Material to process:
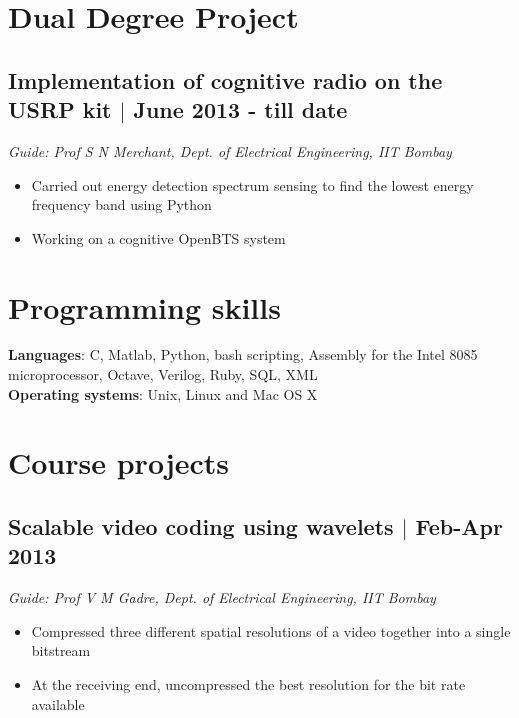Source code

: \documentclass[11pt]{article}
\begin{document}
\setlength{\parindent}{0pt}


\vspace*{5\baselineskip}

\section*{Dual Degree Project}

\subsection*{Implementation of cognitive radio on the USRP kit $\vert$  June 2013 - till date}
\emph{Guide: Prof S N Merchant, Dept. of Electrical Engineering, IIT Bombay} 
\begin{itemize}
\item Carried out energy detection spectrum sensing to find the lowest energy frequency band  using Python
\item Working on a cognitive OpenBTS system 
\end{itemize}


\section*{Programming skills}


\textbf{Languages}: C, Matlab, Python, bash scripting, Assembly for the Intel 8085 microprocessor, Octave, Verilog, Ruby, SQL, XML  \\
\textbf{Operating systems}: Unix, Linux and Mac OS X


\section*{Course projects}

\subsection*{Scalable video coding using wavelets $\vert$  Feb-Apr 2013}
\emph{Guide: Prof V M Gadre, Dept. of Electrical Engineering, IIT Bombay} 
\begin{itemize} 
\item Compressed three different spatial resolutions of a video together into a single bitstream  
\item At the receiving end, uncompressed the best resolution for the bit rate available 
\end{itemize}
\end{document}

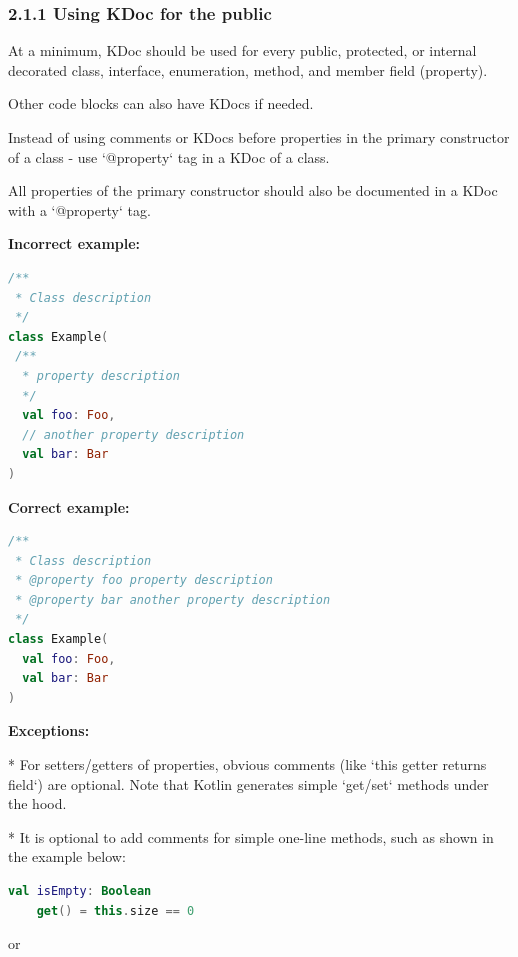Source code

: \subsubsection*{\textbf{2.1.1 Using KDoc for the public}}
\leavevmode\newline



At a minimum, KDoc should be used for every public, protected, or internal decorated class, interface, enumeration, method, and member field (property).

Other code blocks can also have KDocs if needed.

Instead of using comments or KDocs before properties in the primary constructor of a class - use `@property` tag in a KDoc of a class.

All properties of the primary constructor should also be documented in a KDoc with a `@property` tag.





\textbf{Incorrect example:}

\begin{lstlisting}[language=Kotlin]
/**
 * Class description
 */
class Example(
 /**
  * property description
  */
  val foo: Foo,
  // another property description
  val bar: Bar
)
\end{lstlisting}


\textbf{Correct example:}

\begin{lstlisting}[language=Kotlin]
/**
 * Class description
 * @property foo property description
 * @property bar another property description
 */
class Example(
  val foo: Foo,
  val bar: Bar
)
\end{lstlisting}


\textbf{Exceptions:}



* For setters/getters of properties, obvious comments (like `this getter returns field`) are optional. Note that Kotlin generates simple `get/set` methods under the hood.

   

* It is optional to add comments for simple one-line methods, such as shown in the example below:

\begin{lstlisting}[language=Kotlin]
val isEmpty: Boolean
    get() = this.size == 0
\end{lstlisting}


or



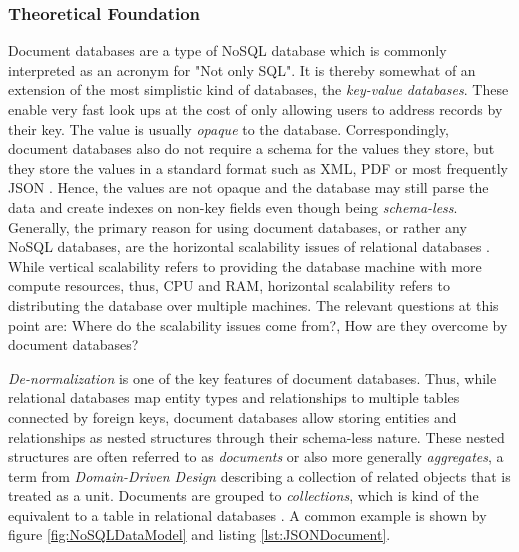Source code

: \subsubsection{Theoretical Foundation}
Document databases are a type of NoSQL database which is commonly interpreted as an acronym for "Not only SQL". %
It is thereby somewhat of an extension of the most simplistic kind of databases, the \emph{key-value databases}. These enable very fast look ups at the cost of only allowing users to address records by their key. The value is usually \emph{opaque} to the database. Correspondingly, document databases also do not require a schema for the values they store, but they store the values in a standard format such as XML, PDF or most frequently JSON \cite{NoSQL}. %
Hence, the values are not opaque and the database may still parse the data and create indexes on non-key fields even though being \emph{schema-less}.\\

Generally, the primary reason for using document databases, or rather any NoSQL databases, are the horizontal scalability issues of relational databases \cite{NoSQL}. While vertical scalability refers to providing the database machine with more compute resources, thus, CPU and RAM, horizontal scalability refers to distributing the database over multiple machines. The relevant %
questions at this point are: Where do the scalability issues come from?, How are they overcome by document databases?\par
\emph{De-normalization} is one of the key features of document databases. Thus, while relational databases map entity types and relationships to multiple tables connected by foreign keys, document databases allow storing entities and relationships as nested structures through their schema-less nature. These nested structures are often referred to as \emph{documents} or also more generally \emph{aggregates}, a term from \emph{Domain-Driven Design} describing a collection of related objects that is treated as a unit. Documents are grouped to \emph{collections}, which is kind of the equivalent to a table in relational databases \cite{NoSQLDistilled}. A common example is shown by figure \ref{fig:NoSQLDataModel} and listing \ref{lst:JSONDocument}.\par 

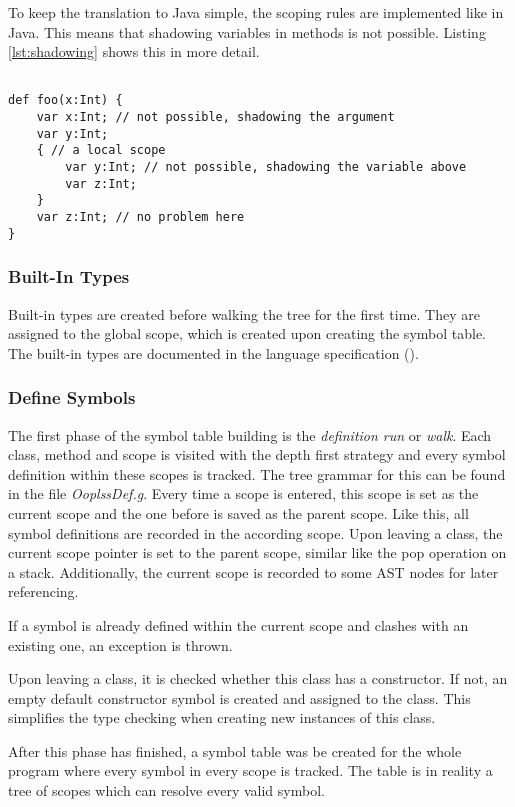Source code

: To keep the translation to Java simple, the scoping rules are implemented
like in Java. This means that shadowing variables in methods is not possible.
Listing \ref{lst:shadowing} shows this in more detail.

\begin{lstlisting}[float=ht,language=ooplss,caption=Shadowing variables,label=lst:shadowing]

def foo(x:Int) {
	var x:Int; // not possible, shadowing the argument
	var y:Int;
	{ // a local scope
		var y:Int; // not possible, shadowing the variable above
		var z:Int;
	}
	var z:Int; // no problem here
}
\end{lstlisting}

\subsubsection{Built-In Types}
Built-in types are created before walking the tree for the first time.
They are assigned to the global scope, which is created upon creating the symbol
table. The built-in types are documented in the language specification 
().

\subsubsection{Define Symbols}
The first phase of the symbol table building is the \emph{definition run}
or \emph{walk}. Each class, method and scope is visited with the
depth first strategy and every symbol definition within these scopes
is tracked. The tree grammar for this can be found in the file
\emph{OoplssDef.g}. Every time a scope is entered, this scope is set
as the current scope and the one before is saved as the parent scope.
Like this, all symbol definitions are recorded in the according scope.
Upon leaving a class, the current scope pointer is set to
the parent scope, similar like the pop operation on a stack.
Additionally, the current scope is recorded to some AST nodes for later
referencing.

If a symbol is already defined within the current scope and clashes with
an existing one, an exception is thrown.

Upon leaving a class, it is checked whether this class has a constructor.
If not, an empty default constructor symbol is created and assigned to the
class. This simplifies the type checking when creating new instances
of this class.

After this phase has finished, a symbol table was be created for the whole 
program where every symbol in every scope is tracked. The table is in reality 
a tree of scopes which can resolve every valid symbol.

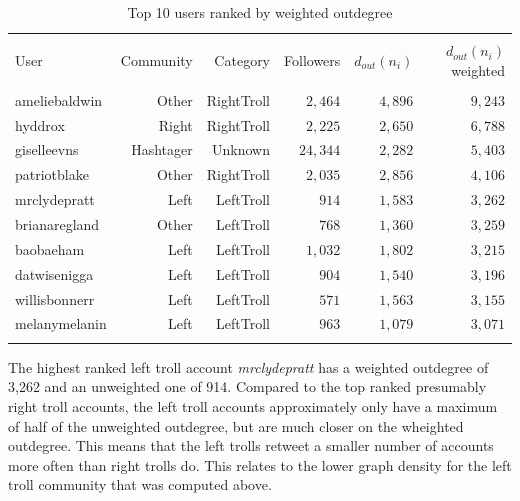 \documentclass[12pt, titlepage=true, toc=bib]{scrartcl}
\begin{document}
\begin{table}[ht] \centering 
\begin{tabular*}{.95\linewidth}{@{\extracolsep{\fill}} lrrrrr} 
\\[-1.8ex]\hline 
\hline \\[-1.8ex] 
User & Community & Category & Followers & \( d_{out}(n_{i}) \) & \( d_{out}(n_{i}) \) weighted \\ 
\hline \\[-1.8ex] 
ameliebaldwin & Other & RightTroll & $2,464$ & $4,896$ & $9,243$ \\ 
hyddrox & Right & RightTroll & $2,225$ & $2,650$ & $6,788$ \\ 
giselleevns & Hashtager & Unknown & $24,344$ & $2,282$ & $5,403$ \\ 
patriotblake & Other & RightTroll & $2,035$ & $2,856$ & $4,106$ \\ 
mrclydepratt & Left & LeftTroll & $914$ & $1,583$ & $3,262$ \\ 
brianaregland & Other & LeftTroll & $768$ & $1,360$ & $3,259$ \\ 
baobaeham & Left & LeftTroll & $1,032$ & $1,802$ & $3,215$ \\ 
datwisenigga & Left & LeftTroll & $904$ & $1,540$ & $3,196$ \\ 
willisbonnerr & Left & LeftTroll & $571$ & $1,563$ & $3,155$ \\ 
melanymelanin & Left & LeftTroll & $963$ & $1,079$ & $3,071$ \\ 
\hline \\[-1.8ex] 
\end{tabular*} 
  \caption{Top 10 users ranked by weighted outdegree} 
  \label{tab:wout} 
\end{table} 

The highest ranked left troll account \textit{mrclydepratt} has a weighted outdegree of 3,262 and an unweighted one of 914. Compared to the top ranked presumably right troll accounts, the left troll accounts approximately only have a maximum of half of the unweighted outdegree, but are much closer on the wheighted outdegree. This means that the left trolls retweet a smaller number of accounts more often than right trolls do. This relates to the lower graph density for the left troll community that was computed above.
\end{document}
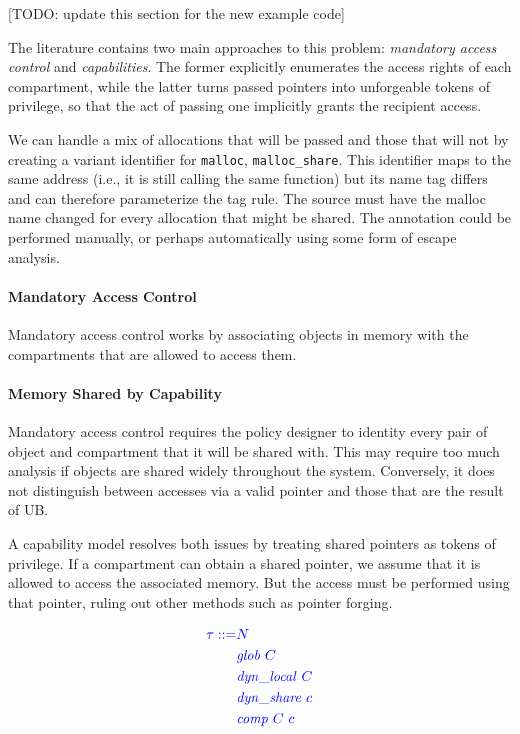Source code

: \documentclass{llncs}
\begin{document}
[TODO: update this section for the new example code]

The literature contains two main approaches to this problem:
{\em mandatory access control} and {\em capabilities}. The former explicitly
enumerates the access rights of each compartment, while the latter turns passed
pointers into unforgeable tokens of privilege, so that the act of passing one
implicitly grants the recipient access.

We can handle a mix of allocations that will be passed and those that will not
by creating a variant identifier for {\tt malloc}, {\tt malloc\_share}. This
identifier maps to the same address (i.e., it is still calling the same function)
but its name tag differs and can therefore parameterize the tag rule. The source
must have the malloc name changed for every allocation that might be shared.
The annotation could be performed manually, or perhaps automatically using some form
of escape analysis.

\paragraph{Mandatory Access Control}

Mandatory access control works by associating objects in memory with the compartments that
are allowed to access them. 

\paragraph{Memory Shared by Capability}

Mandatory access control requires the policy designer to identity every pair of object
and compartment that it will be shared with. This may require too much analysis if
objects are shared widely throughout the system. Conversely, it does not
distinguish between accesses via a valid pointer and those that are the result of
UB.

A capability model resolves both issues by treating shared pointers as tokens of privilege.
If a compartment can obtain a shared pointer, we assume that it is allowed to access the associated
memory. But the access must be performed using that pointer, ruling out other methods such as pointer
forging.

\[\color{blue}
\begin{split}
  \tau ::= & {\color{blue} N} \\
  & \mathit{glob} ~ C \\
  & \mathit{dyn\_local} ~ C \\
  & \mathit{dyn\_share} ~ c \\
  & \mathit{comp} ~ C ~ c \\
\end{split}\]
\end{document}
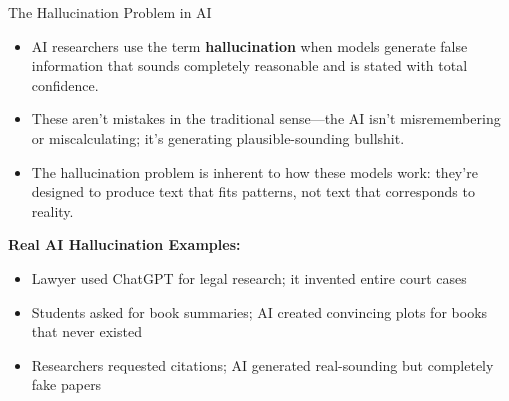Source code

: \documentclass{beamer}
\begin{document}
	\begin{frame}{The Hallucination Problem in AI}
		\begin{itemize}
			\item AI researchers use the term \textbf{hallucination} when models generate false information that sounds completely reasonable and is stated with total confidence.
			\item These aren't mistakes in the traditional sense—the AI isn't misremembering or miscalculating; it's generating plausible-sounding bullshit.
			\item The hallucination problem is inherent to how these models work: they're designed to produce text that fits patterns, not text that corresponds to reality.
		\end{itemize}
		
		\begin{example}
			\scriptsize
			\textbf{Real AI Hallucination Examples:}
			\begin{itemize}
				\item Lawyer used ChatGPT for legal research; it invented entire court cases
				\item Students asked for book summaries; AI created convincing plots for books that never existed
				\item Researchers requested citations; AI generated real-sounding but completely fake papers
			\end{itemize}
		\end{example}
	\end{frame}
	
\end{document}
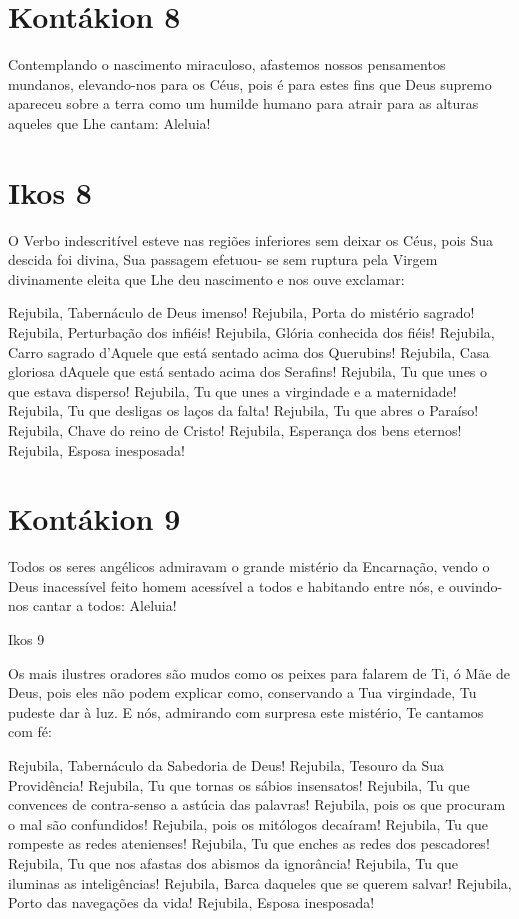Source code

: \documentclass{subfiles}
\begin{document}
\section*{Kontákion 8}

Contemplando o nascimento miraculoso, afastemos nossos
pensamentos mundanos, elevando-nos para os Céus, pois é para estes fins que
Deus supremo apareceu sobre a terra como um humilde humano para atrair
para as alturas aqueles que Lhe cantam: Aleluia!

\section*{Ikos 8}

O Verbo indescritível esteve nas regiões inferiores sem deixar os Céus,
pois Sua descida foi divina, Sua passagem efetuou- se sem ruptura pela Virgem
divinamente eleita que Lhe deu nascimento e nos ouve exclamar:

Rejubila, Tabernáculo de Deus imenso!
Rejubila, Porta do mistério sagrado!
Rejubila, Perturbação dos infiéis!
Rejubila, Glória conhecida dos fiéis!
Rejubila, Carro sagrado d'Aquele que está sentado acima dos Querubins!
Rejubila, Casa gloriosa dAquele que está sentado acima dos Serafins!
Rejubila, Tu que unes o que estava disperso!
Rejubila, Tu que unes a virgindade e a maternidade!
Rejubila, Tu que desligas os laços da falta!
Rejubila, Tu que abres o Paraíso!
Rejubila, Chave do reino de Cristo!
Rejubila, Esperança dos bens eternos!
Rejubila, Esposa inesposada!

\section*{Kontákion 9}

Todos os seres angélicos admiravam o grande mistério da Encarnação,
vendo o Deus inacessível feito homem acessível a todos e habitando entre nós,
e ouvindo-nos cantar a todos: Aleluia!

Ikos 9

Os mais ilustres oradores são mudos como os peixes para falarem de
Ti, ó Mãe de Deus, pois eles não podem explicar como, conservando a Tua
virgindade, Tu pudeste dar à luz. E nós, admirando com surpresa este mistério,
Te cantamos com fé:

Rejubila, Tabernáculo da Sabedoria de Deus!
Rejubila, Tesouro da Sua Providência!
Rejubila, Tu que tornas os sábios insensatos!
Rejubila, Tu que convences de contra-senso a astúcia das palavras!
Rejubila, pois os que procuram o mal são confundidos!
Rejubila, pois os mitólogos decaíram!
Rejubila, Tu que rompeste as redes atenienses!
Rejubila, Tu que enches as redes dos pescadores!
Rejubila, Tu que nos afastas dos abismos da ignorância!
Rejubila, Tu que iluminas as inteligências!
Rejubila, Barca daqueles que se querem salvar!
Rejubila, Porto das navegações da vida!
Rejubila, Esposa inesposada!
\end{document}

About this exercise: For the material above, what is the count of lines that hold the word "identifier"? Give the number by itself.

Response: 2